Karar yazarı İbrahim Kahveci, kötü giden ekonomiye karşın AKP'nin hala yüzde 30'larda oy aldığını, ancak yine de "AKP'nin kalesi" denilen yerlerde ciddi oy kayıplarına uğradığını belirtti. Kahveci, muhalefetin ise kendi kalelerinde oy kaybettiğini ifade ederek "Adeta iktidar kaybetmek isterken muhalefetin de kazanmamak için oynadığını düşündüren bir tablo" dedi.
Dünyada neo-liberal politikaların etkisiyle tarihi gelir adeletsizliklerin yaşandığına dikkat çeken Kahveci, yine de sol partilere kayma olmadığını dile getirerek şöyle dedi:
"Türkiye’de de sol hâlâ yeterli ilgiyi görmüyor. Bunda iktidarın meydanlarda ve medya gücü üzerinden din ve milliyetçiği (ve mezhepçiliği) sonun kadar kullanması elbette etkin. Lakin tek neden bu mu?

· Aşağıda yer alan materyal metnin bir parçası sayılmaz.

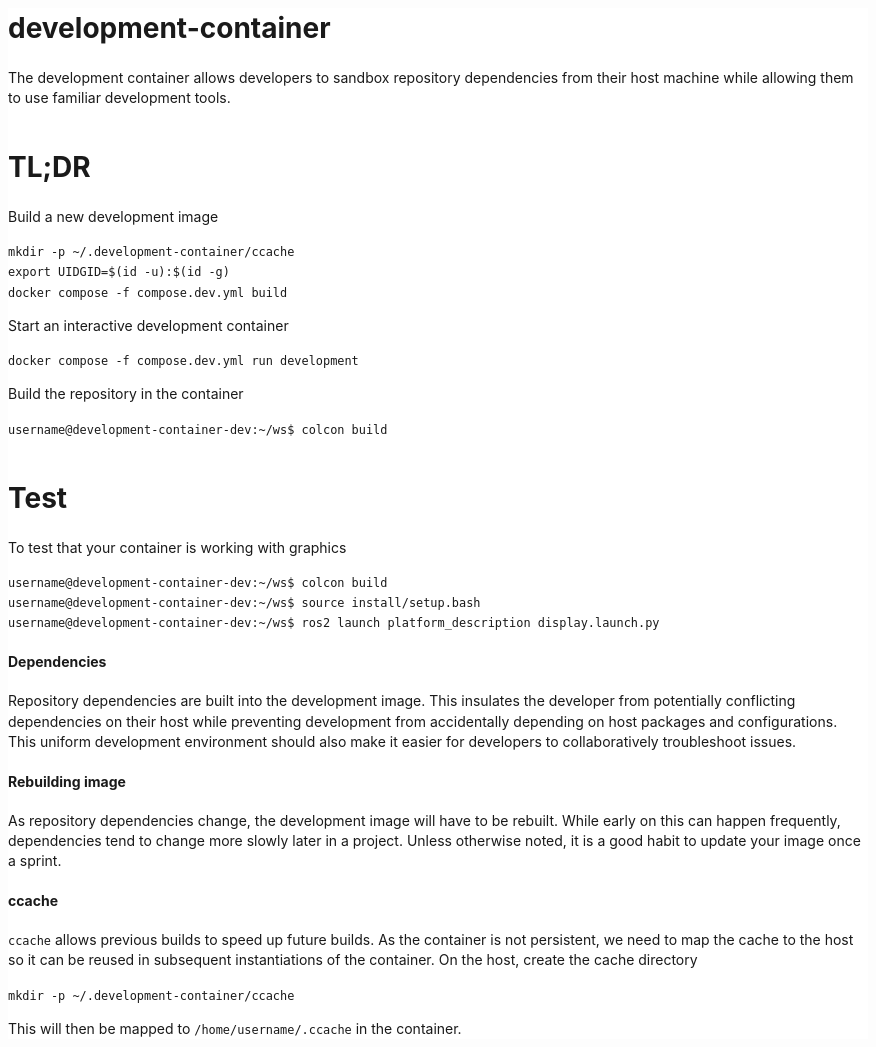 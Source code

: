 # development-container
The development container allows developers to sandbox repository dependencies
from their host machine while allowing them to use familiar development tools.

# TL;DR
Build a new development image
```
mkdir -p ~/.development-container/ccache
export UIDGID=$(id -u):$(id -g)
docker compose -f compose.dev.yml build
```
Start an interactive development container
```
docker compose -f compose.dev.yml run development
```
Build the repository in the container
```
username@development-container-dev:~/ws$ colcon build
```

# Test
To test that your container is working with graphics
```shell
username@development-container-dev:~/ws$ colcon build
username@development-container-dev:~/ws$ source install/setup.bash
username@development-container-dev:~/ws$ ros2 launch platform_description display.launch.py
```

#### Dependencies
Repository dependencies are built into the development image. This insulates the
developer from potentially conflicting dependencies on their host while preventing
development from accidentally depending on host packages and configurations.
This uniform development environment should also make it easier for developers
to collaboratively troubleshoot issues.

#### Rebuilding image
As repository dependencies change, the development image will have to be rebuilt.
While early on this can happen frequently, dependencies tend to change more slowly later in a project.
Unless otherwise noted, it is a good habit to update your image once a sprint.

#### <a id="ccache"></a> ccache
`ccache` allows previous builds to speed up future builds. As the container is
not persistent, we need to map the cache to the host so it can be reused in
subsequent instantiations of the container.
On the host, create the cache directory
```
mkdir -p ~/.development-container/ccache
```
This will then be mapped to `/home/username/.ccache` in the container.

Eski sol ve kamuculuk neyi ifade ediyor? İktidara gelince kamulaştırma ve olabildiğince kamuya istihdam almak mı? Soralım şimdi: 2019 yerel seçiminde kazanılan büyükşehirler kaç yeni personel aldı? Yeni personel alımı ve alınan personele ülke ortalamasının üzerinde maaş verdiğinizde sorun çözülmüş mü oluyor? Yapılması gereken zorunlu yatırımlara para kalmayınca yurtdışı borçlanmak mı çözüm?
Ya işe giremeyenlerin hakkı? Ya özel sektörde çok daha düşük maaşla çalışmak zorunda kalanların hakkı? İmtiyazlı kesimler açısından ne değişiyor ki?

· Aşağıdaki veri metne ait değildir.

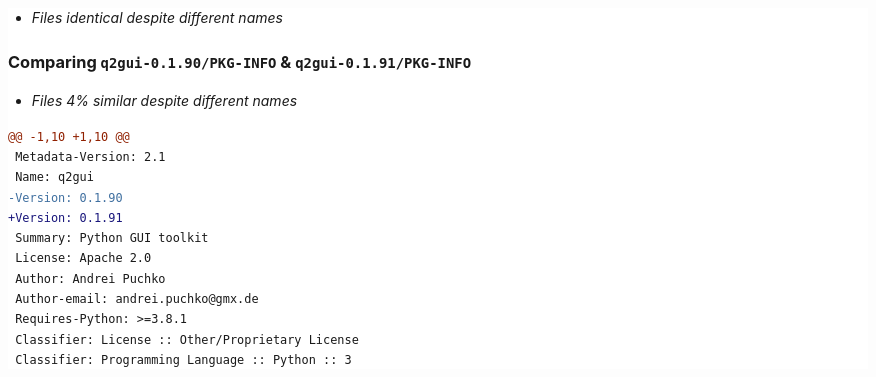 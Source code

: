  * *Files identical despite different names*

### Comparing `q2gui-0.1.90/PKG-INFO` & `q2gui-0.1.91/PKG-INFO`

 * *Files 4% similar despite different names*

```diff
@@ -1,10 +1,10 @@
 Metadata-Version: 2.1
 Name: q2gui
-Version: 0.1.90
+Version: 0.1.91
 Summary: Python GUI toolkit
 License: Apache 2.0
 Author: Andrei Puchko
 Author-email: andrei.puchko@gmx.de
 Requires-Python: >=3.8.1
 Classifier: License :: Other/Proprietary License
 Classifier: Programming Language :: Python :: 3
```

Bir ülkede ücretler toptan artmadıktan sonra neye yarar ki... Ya da sendikaların ücret artışı ile bir kesim kazanabilir ama işe girememişler ne olacak?
80’lerde ‘Arz İktisadı’ ile yeniden oluşan Neo-Liberalizm aslında bir ihtiyaçtan oluştu. “Girişimciyi destekle ki daha çok yatırım ve üretim yaparak istihdamı artırsın” denildi. Bu sayede ücretler bir bütün olarak artacaktı. Hatta hatırlayın 2008-09 kürsel krizden çıkış için FED iki parametreyi takip edeceğini söyledi. 1- Talep artışı ile enflasyon artışını 2- Aynı zamanda ortalama ücret artışını...
Bir ülkede işsizlik düşmeden ücret artışı sadece imtiyazlı bir kesim yaratır. Mesele hem istihdamı artırmak hem de ücretleri artırmaktır. Yeni sol tam da bu kavramlar üzerinde çalışmak zorundadır."